Devenu à 21 ans le dépositaire du jeu guingampais depuis l’arrivée de Sylvain Ripoll cet été, le jeune Hugo Picard dévoile sa perception du poste. Rencontre avec un « faux ailier » qui se verrait bien en Florian Wirtz français.
Cet été, tu as pris le numéro 10, que représente ce numéro pour toi ?
Le 10, c’est le numéro le plus prestigieux, porté en général par de grands joueurs. Je n’étais même pas spécialement à fond là-dessus. On me l’a proposé à la suite du départ de Mehdi Merghem. Au début, j’ai réfléchi. Je me demandais si à 21 ans, c’était à moi de le prendre. Puis je me suis dit pourquoi pas.
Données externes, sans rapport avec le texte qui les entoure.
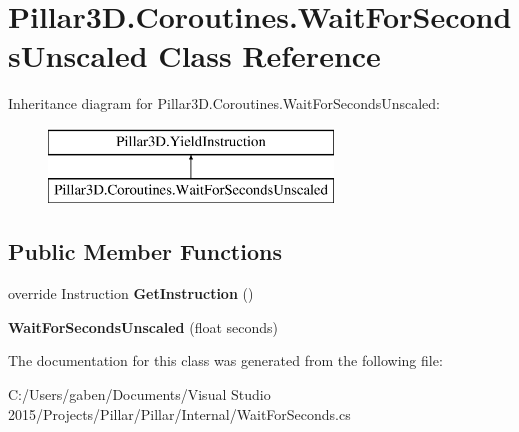\hypertarget{class_pillar3_d_1_1_coroutines_1_1_wait_for_seconds_unscaled}{}\section{Pillar3\+D.\+Coroutines.\+Wait\+For\+Seconds\+Unscaled Class Reference}
\label{class_pillar3_d_1_1_coroutines_1_1_wait_for_seconds_unscaled}
Inheritance diagram for Pillar3\+D.\+Coroutines.\+Wait\+For\+Seconds\+Unscaled\+:\begin{figure}[H]
\begin{center}
\leavevmode
\includegraphics[height=2.000000cm]{class_pillar3_d_1_1_coroutines_1_1_wait_for_seconds_unscaled}
\end{center}
\end{figure}
\subsection*{Public Member Functions}
\begin{DoxyCompactItemize}
\item 
\mbox{\label{class_pillar3_d_1_1_coroutines_1_1_wait_for_seconds_unscaled_aa119ae1160297b5d8541f95c9831315f}} 
override Instruction {\bfseries Get\+Instruction} ()
\item 
\mbox{\label{class_pillar3_d_1_1_coroutines_1_1_wait_for_seconds_unscaled_af52b3d2728cdf7f1039c1e101dbf0c9d}} 
{\bfseries Wait\+For\+Seconds\+Unscaled} (float seconds)
\end{DoxyCompactItemize}


The documentation for this class was generated from the following file\+:\begin{DoxyCompactItemize}
\item 
C\+:/\+Users/gaben/\+Documents/\+Visual Studio 2015/\+Projects/\+Pillar/\+Pillar/\+Internal/Wait\+For\+Seconds.\+cs\end{DoxyCompactItemize}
Je suis au club depuis un certain temps et au fond, ça ne change pas grand-chose, ce n’est qu’un numéro.
Ça ne rajoute pas un peu de pression ?
Non, je me dis que je ne suis « qu’à Guingamp », je ne suis pas le 10 du Real ou du Barça. Je ne me dis pas que je dois faire plus. Je suis le même Hugo Picard avec le 10 qu’avec le 20.
Sens-tu que les regards ont changé depuis que tu portes le numéro 10 ?
Peut-être un peu, c’est vrai, mais je ne regarde pas du tout les réseaux sociaux et ce qui peut se dire sur moi. Je pense d’ailleurs que c’est mieux, que ça a plutôt tendance à tirer vers le bas qu’autre chose. Après, j’ai conscience de la chance que j’ai d’être un peu le chouchou à Guingamp. À moi de rendre cette affection sur le terrain.
Pour toi, c’est quoi, un numéro 10 ?
Un joueur de poche très technique. Personnellement, je pense tout de suite à Lionel Messi, qui est mon idole. Pour moi, il n’y a pas meilleur dans l’histoire du foot.
Aujourd’hui, te définis-tu davantage comme un ailier ou comme un 10 excentré ?
Comme un faux ailier. L’an dernier, j’avais tendance à rester sur le côté gauche et à « manger la ligne ». Là, le coach Ripoll me demande de rentrer davantage dans l’axe pour venir me mettre entre les lignes. C’est dans ce rôle que je me sens le mieux. C’est comme ça que j’ai quasiment toujours évolué pendant ma formation, à Nantes notamment.
C’est toi qui as demandé au coach Ripoll d’avoir ce rôle-là ?
Pas forcément. Ça fait partie de ce qu’il veut mettre en place pour avoir la possession et le contrôle du ballon, ce qui m’amène à me retrouver plus dans l’axe pour laisser le couloir à mon latéral. J’ai tout de suite adhéré au projet de jeu du coach. Ça colle à mes qualités. D’ailleurs, on s’entend très bien, on échange beaucoup. En ce moment, il ne nous reste qu’à être plus tueurs devant le but.
Pour un joueur de petite taille (1,68 m) pas aussi rapide que certains ailiers, c’est plus facile d’exister dans l’axe que sur le côté ?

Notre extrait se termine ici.